Density-based spatial clustering of application with noise (DBSCAN)^14,15 is a clustering algorithm based on the difference of density. It is also well known for its ability to reject noise points based on a minimum number of points within a predesignated radius from a given point. Since the 3D LiDAR point clouds are often noisy,¹⁶ DBSCAN can be the preferred algorithm to cluster 3D LiDAR point clouds. Nevertheless, it seeks every point in the given data set to find the nearest points and then clusters them together. It is thus time-consuming and is not suitable for online work when the data set is large. For improving its speed, usually special data structures¹⁷ are necessary, such as constructing a kd-tree. Kd-tree-based DBSCAN can significantly enhance the searching efficiency¹⁸; however, construction of a kd-tree is quite complex and also time-intensive.

In this article, a range image-based DBSCAN clustering method is proposed. It employs a two-dimensional (2D) range image in which each pixel stores the information of the corresponding point. University of Michigan North Campus Long-Term Vision and LiDAR Dataset (NCLT data set)⁸ utilizing Velodyne HDL-32E is used. The speed of the proposed algorithm is compared with DBSCAN and kd-tree-based DBSCAN, which shows a significant improvement for 572.4 times faster than DBSCAN and 16.89 times faster than kd-tree-based DBSCAN. The clustering accuracy is 10.2% higher than Fast Segmentation algorithm¹ and 5.08% higher than Scan Line Run algorithm.¹⁹

The remainder of this article is organized as follows. The “Related work” section introduces existing works relating to the research topic. In the “Range image-based segmentation” section, the proposed methods are described in detail. The “Experiments” section presents the results and analysis of conducted experiments. The “Conclusions” section concludes this article.

Related work

Clustering is an essential step in pre-processing LiDAR points. Hence, many studies have been conducted relating to it.^14,20 In this section, some existing studies are noted and are primarily grouped into two types.

The first type is based on voxel occupancy. It first partitions the points into voxels to form a higher level representation of points to achieve time reduction when the points must again be processed.^2,21,22 Aijazi²² used a chain method to segment points after voxelization of points to reduce the clustering time. However, that method employed color information in aid of clustering. Himmelsbach et al.² applied point clustering on the non-ground voxels using a threshold in the vertical direction between voxels. Voxelization of points can significantly reduce the time by reducing the number of primitives that must be processed. However, this approach is prone to under-clustering of points.

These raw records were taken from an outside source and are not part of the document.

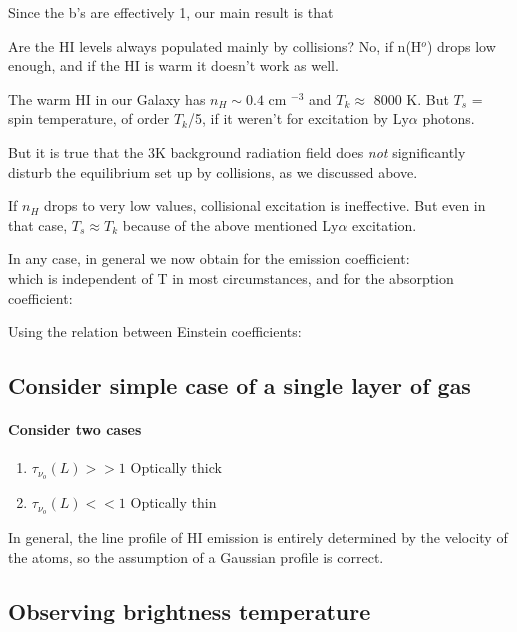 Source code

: \documentclass[12pt]{article}
\newcommand{\mar}[1]{\hspace{0pt}\marginpar{-{#1}-}}
\begin{document}
\mar{37}
Since the b's are effectively 1, our \textcolor{bred}{main result}
is that$${
}$$

Are the HI levels always populated mainly by collisions? No, if n(H$^{o}$) drops
low enough, and if the HI is warm it doesn't work as well.

The warm HI in our Galaxy has $n_{H}\sim0.4$ cm $^{-3}$ and $T_{k} \approx$ 8000 K.
But $T_{s}$ = spin temperature, of order $T_{k}$/5, if it weren't for
excitation by Ly$\alpha$ photons.

But it is true that the 3K background radiation field does \emph{not}
significantly disturb the equilibrium set up by collisions, as we
discussed above.

If $n_{H}$ drops to very low values, collisional excitation is ineffective.
But even in that case, $T_{s} \approx T_{k}$ because of the above mentioned
Ly$\alpha$ excitation.

In any case, in general we now obtain for the emission coefficient:
$${
}$$
which is independent of T in most circumstances, and for the absorption
coefficient:
$${
}$$


\mar{38}
Using the relation between Einstein coefficients:

\subsection{Consider simple case of a single layer of gas}

\mar{39}
\paragraph{Consider two cases}
\begin{enumerate}[label={(\roman*)}]
    \item $\tau_{\nu_{o}}(L) >> 1$ Optically thick
    \item $\tau_{\nu_{o}}(L) << 1$ Optically thin
\end{enumerate}
In general, the line profile of HI emission is entirely determined by the velocity
of the atoms, so the assumption of a Gaussian profile is correct.

\mar{40}
\subsection{Observing brightness temperature}


\mar{41}
\end{document}
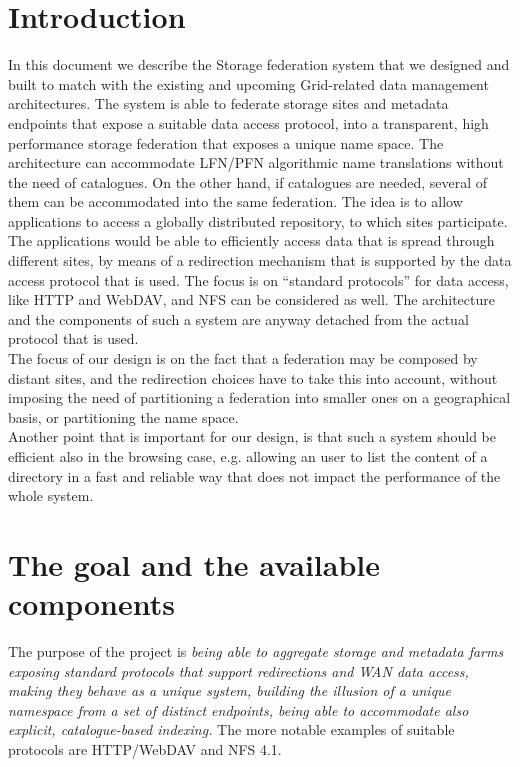 \documentclass[12pt]{article} %
\begin{document}
\section{Introduction}
In this document we describe the Storage federation system that we designed and built to match with the existing and upcoming Grid-related data management architectures.
The system is able to federate storage sites and metadata endpoints that expose a suitable data access protocol, into a transparent, high performance storage federation that exposes a unique name space. The architecture can accommodate LFN/PFN algorithmic name translations without the need of catalogues. On the other hand, if catalogues are needed, several of them can be accommodated into the same federation. The idea is to allow applications to access a globally distributed repository, to which sites participate. The applications would be able to efficiently access data that is spread through different sites, by means of a redirection mechanism that is supported by the data access protocol that is used. The focus is on “standard protocols” for data access, like HTTP and WebDAV, and NFS can be considered as well. The architecture and the components of such a system are anyway detached from the actual protocol that is used.\\
The focus of our design is on the fact that a federation may be composed by distant sites, and the redirection choices have to take this into account, without imposing the need of partitioning a federation into smaller ones on a geographical basis, or partitioning the name space.\\ Another point that is important for our design, is that such a system should be efficient also in the browsing case, e.g. allowing an user to list the content of a directory in a fast and reliable way that does not impact the performance of the whole system.





\section{The goal and the available components}

The purpose of the project is \textit{being able to aggregate storage and metadata farms exposing standard protocols that support redirections and WAN data access, making they behave as a unique system, building the illusion of a unique namespace from a set of distinct endpoints, being able to accommodate also explicit, catalogue-based indexing.} The more notable examples of suitable protocols are HTTP/WebDAV and NFS 4.1.
\end{document}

The second type involves processing a point cloud based on single point. Since this kind of method relies on the structure of points, a preprocessing step to construct a specified point structure^11,13,23,24 is usually executed first. Otherwise, the consumption of time is unacceptable due to the iterative traversal of all the points in the given data set. Meanwhile, Shrihari et al.¹¹ and Klaas et al.²³ first constructed a kd-tree before clustering, which reduced the lookup time when searching the nearest neighboring points. In addition, Lu et al.¹³ proposed a pairwise linkage structure to connect the given point with its closest point, which reduced the search time combined with a cutoff distance to cluster the points according to its local densities. All the mentioned data structures are quite complex and account for a large proportion of running time.

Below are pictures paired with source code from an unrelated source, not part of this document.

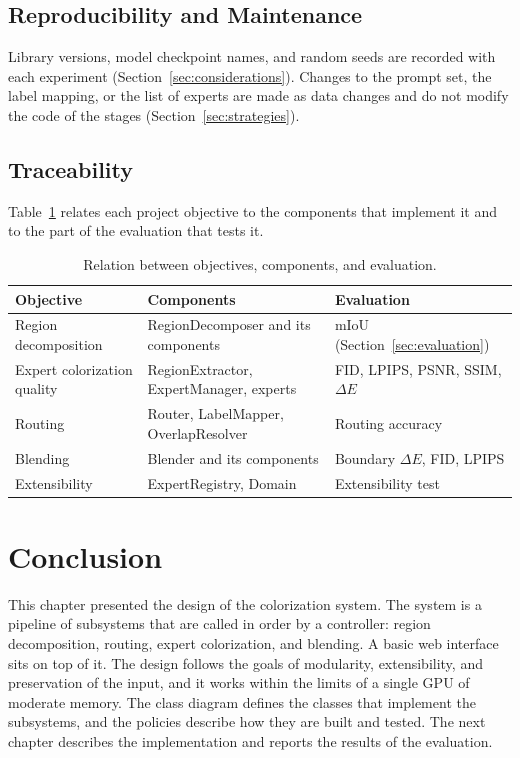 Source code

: \documentclass{FastFyp}
\begin{document}
\subsection{Reproducibility and Maintenance}

Library versions, model checkpoint names, and random seeds are recorded with each experiment (Section~\ref{sec:considerations}). Changes to the prompt set, the label mapping, or the list of experts are made as data changes and do not modify the code of the stages (Section~\ref{sec:strategies}).

\subsection{Traceability}

Table~\ref{tab:traceability} relates each project objective to the components that implement it and to the part of the evaluation that tests it.

\begin{table}[htbp]
    \centering
    \caption{Relation between objectives, components, and evaluation.}
    \label{tab:traceability}
    \begin{tabular}{p{3.4cm}p{5.4cm}p{4.2cm}}
        \hline
        \textbf{Objective} & \textbf{Components} & \textbf{Evaluation} \\
        \hline
        Region decomposition & RegionDecomposer and its components & mIoU (Section~\ref{sec:evaluation}) \\
        Expert colorization quality & RegionExtractor, ExpertManager, experts & FID, LPIPS, PSNR, SSIM, $\Delta E$ \\
        Routing & Router, LabelMapper, OverlapResolver & Routing accuracy \\
        Blending & Blender and its components & Boundary $\Delta E$, FID, LPIPS \\
        Extensibility & ExpertRegistry, Domain & Extensibility test \\
        \hline
    \end{tabular}
\end{table}

\section*{Conclusion}

This chapter presented the design of the colorization system. The system is a pipeline of subsystems that are called in order by a controller: region decomposition, routing, expert colorization, and blending. A basic web interface sits on top of it. The design follows the goals of modularity, extensibility, and preservation of the input, and it works within the limits of a single GPU of moderate memory. The class diagram defines the classes that implement the subsystems, and the policies describe how they are built and tested. The next chapter describes the implementation and reports the results of the evaluation.
\end{document}

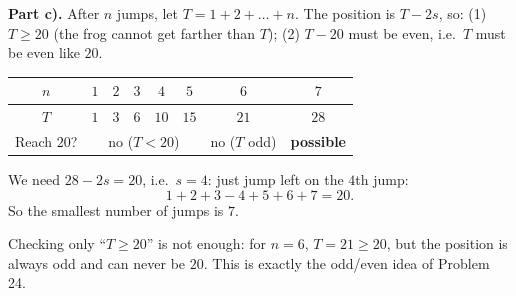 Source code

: {\par\smallskip\textbf{Part c).}
After $n$ jumps, let $T=1+2+\dots+n$. The position is $T-2s$, so: (1) $T\ge 20$ (the frog cannot get farther than $T$); (2) $T-20$ must be even, i.e.\ $T$ must be even like $20$.

\begin{center}
\begin{tabular}{|c|c|c|c|c|c|c|c|}
\hline
\rowcolor{Tint}$n$ & $1$ & $2$ & $3$ & $4$ & $5$ & $6$ & $7$\\
\hline
$T$ & $1$ & $3$ & $6$ & $10$ & $15$ & $21$ & $28$\\
\hline
Reach $20$? & \multicolumn{5}{c|}{no ($T<20$)} & no ($T$ odd) & \textbf{possible}\\
\hline
\end{tabular}
\end{center}

We need $28-2s=20$, i.e.\ $s=4$: just jump left on the $4$th jump:
\[1+2+3-4+5+6+7=20.\]
So the smallest number of jumps is $7$.

\begin{warnbox}Checking only ``$T\ge 20$'' is not enough: for $n=6$, $T=21\ge 20$, but the position is always odd and can never be $20$. This is exactly the odd/even idea of Problem 24.\end{warnbox}

}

Range image²⁴ is also one kind of data structure that it organizes points in a way like image does. Each pixel of the image stores the position of one point. Points of LiDAR are usually generated in one scan line by one scan line, and if we take one scan line as one column or one row of the image, when the vehicle moves or the sensor rotates, the range image can be formed when we arrange the scan lines by their generated time. Our proposed method uses this approach. Unlike other structure mentioned above, which must traverse each point to form the indicated structure, the range image can be formed when the points are received from LiDAR. This is because the range image is related to the sensor¹ and the sensor information can be easily obtained. In this case, the construction of the range image does not require additional time because it is directly formed when the points are obtained.

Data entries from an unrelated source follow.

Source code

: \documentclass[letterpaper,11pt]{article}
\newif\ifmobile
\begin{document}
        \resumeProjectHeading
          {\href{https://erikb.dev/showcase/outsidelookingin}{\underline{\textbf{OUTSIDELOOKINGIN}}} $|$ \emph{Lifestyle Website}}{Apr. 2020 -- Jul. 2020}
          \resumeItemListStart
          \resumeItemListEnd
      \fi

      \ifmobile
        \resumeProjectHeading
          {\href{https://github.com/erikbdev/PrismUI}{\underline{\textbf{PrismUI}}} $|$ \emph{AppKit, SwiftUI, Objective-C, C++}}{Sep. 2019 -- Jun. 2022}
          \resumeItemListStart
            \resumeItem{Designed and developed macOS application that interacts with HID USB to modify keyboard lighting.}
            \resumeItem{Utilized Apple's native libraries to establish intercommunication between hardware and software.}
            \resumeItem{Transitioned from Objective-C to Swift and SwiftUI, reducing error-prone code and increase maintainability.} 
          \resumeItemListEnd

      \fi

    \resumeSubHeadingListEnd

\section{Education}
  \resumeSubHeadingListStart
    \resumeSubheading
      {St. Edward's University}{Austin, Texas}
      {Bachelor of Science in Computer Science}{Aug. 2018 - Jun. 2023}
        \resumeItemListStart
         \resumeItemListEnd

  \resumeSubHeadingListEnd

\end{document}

In most clustering applications, clustering is typically performed only on non-ground points generated by applying ground extraction algorithms.^19,25,26 In this article, we proposed one new ground extraction algorithm based on scan line of the LiDAR. Since the range image consists of scan lines, so ground extraction algorithm can be applied based on the range image directly. This procedure requires only approximately 3.7 ms in the central processing unit (CPU) and 0.8 ms in the graphics processing unit (GPU). The algorithm needs two parameters as thresholds to constrain the maximum height difference and angle difference between two neighboring ground points in the scan line.

In this article, the proposed ground extraction is compared with the Ground Plane Fitting algorithm.¹⁹ Our ground extraction algorithm shows better efficiency and achieves comparable performance. The proposed clustering method is compared with DBSCAN and kd-tree-based DBSCAN in aspect of speed. The results prove that our method achieves significant improvement in efficiency. It is 572.4 and 16.89 times faster than DBSCAN and kd-tree-based DBSCAN, respectively. The performance is compared with Fast Segmentation¹ and Scan Line Run algorithms.¹⁹ Our method achieves 84.82% clustering accuracy. Fast Segmentation and Scan Line Run algorithms achieve 74.42% and 79.74% clustering accuracy, respectively. Our method shows state-of-the-art performance in both clustering accuracy and time consumption, which can be run in real time.

Range image-based segmentation

The abovementioned clustering methods are detailed in this section. Figure 1 illustrates the processing flow of the proposed method, which is mainly composed of three parts: 2D range image construction, ground extraction, and non-ground object clustering processes.

Figure 1.

Processing flow.

2D range image construction process

A 2D range image is constructed based on scan line. It can be used for 2D LiDAR as well as 3D LiDAR. For a 2D LiDAR mounted on the top of a car as shown in Figure 2, the height of the range image is the number of the points in one scan line, and the width is the number of scan lines. In the range image, each pixel stores the information of a point. The neighboring points in one column of the image are generated by adjacent lasers and the neighboring points in one row image are generated by the same laser in consecutive scan lines. The neighboring points in the range image are inclined to form the same object. This can enhance the efficiency when searching neighboring points is required.

Figure 2.

Range image generated by 2D laser scanner. 2D: two-dimensional.

Ground extraction process

Like most clustering methods, the ground is first removed by ground extraction method. In this article, the ground points are extracted based on scan lines by considering the maximum height δ and maximum angle β between two neighboring ground points in one scan line.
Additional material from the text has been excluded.